The December quarter has been a mixed bag for the agro-chemical companies with many of them witnessing poor offtake due to weak and erratic monsoon and inadequate residual soil moisture for the rabi season. Also, the declining trend in prices of generic products impacted the performance of some companies.

While weak demand impacted sales volume and profitability of large companies such as Bayer CropScience and UPL among others, smaller peers such as Dhanuka Agritech and Insecticides (India) witnessed marginal growth.

Bayer CropScience reported a 31 per cent dip in net profits for the December quarter at ₹93.1 cr over compared with the same period a year ago (₹134.5 cr). Its revenues were down by 8 per cent at ₹954.9 cr (₹1037.9 cr). In a statement last week, Simon Wiebusch, Vice Chairman/Managing Director and CEO, BCSL, said, “An erratic monsoon led to low water reservoir levels. The resulting crop shifts and missed sprays, had an unfavorable impact on our quarterly sales performance owing to lower volumes and sales returns.”

Destocking weighs in

UPL saw a 28 per cent drop in its revenues at ₹9,887 crore (₹13,679 crore) and posted a net loss of ₹1,217 crore during the quarter. “Destocking continued to weigh down the global agrochemical market. Overall, prices remained stable quarter-on-quarter in the crop protection business but came off significantly vis-à-vis the high base of the previous year amid intense post-patent price competition. Given this backdrop, our Q3 performance was significantly impacted by these headwinds in line with rest of the industry, which is currently experiencing its worst downturn in decade” Mike Frank, CEO, UPL Corp.

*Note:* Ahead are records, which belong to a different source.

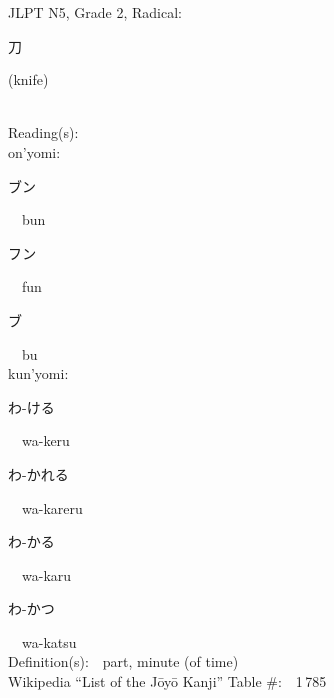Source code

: \begin{multicols}{2}
{JLPT N5, Grade 2, Radical:\ \ {\begin{CJK}{UTF8}{min} 刀 \end{CJK}} (knife) } \\
Reading(s):\ \ \\
{\hspace*{1em}}on'yomi:\ \ \\
{\hspace*{2em}}{\begin{CJK}{UTF8}{min} ブン \end{CJK}}\ \ bun\ \ \\
{\hspace*{2em}}{\begin{CJK}{UTF8}{min} フン \end{CJK}}\ \ fun\ \ \\
{\hspace*{2em}}{\begin{CJK}{UTF8}{min} ブ \end{CJK}}\ \ bu\ \ \\
{\hspace*{1em}}kun'yomi:\ \ \\
{\hspace*{2em}}{\begin{CJK}{UTF8}{min} わ-ける \end{CJK}}\ \ wa-keru\ \ \\
{\hspace*{2em}}{\begin{CJK}{UTF8}{min} わ-かれる \end{CJK}}\ \ wa-kareru\ \ \\
{\hspace*{2em}}{\begin{CJK}{UTF8}{min} わ-かる \end{CJK}}\ \ wa-karu\ \ \\
{\hspace*{2em}}{\begin{CJK}{UTF8}{min} わ-かつ \end{CJK}}\ \ wa-katsu\ \ \\
Definition(s):\ \ part, minute (of time) \\
Wikipedia ``List of the J\=oy\=o Kanji'' Table \#:\ \ 1\,785 \\
\ \ \\
{\fontsize{34pt}{40pt}  }\ \ \\  %

\end{multicols}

In its India business, UPL saw a 21 per cent dip in volumes and a 13 per cent drop in prices. Also, the company faced high sales returns in key crops such as cotton with lower cotton acreage in North India and in pulses. A below-par rabi season in Telangana and Karnataka also impacted the performance. The company saw a low demand for its key product glufosinate versus last year due to dry kharif and rabi season, elevated channel stock, increased competition and higher sales return.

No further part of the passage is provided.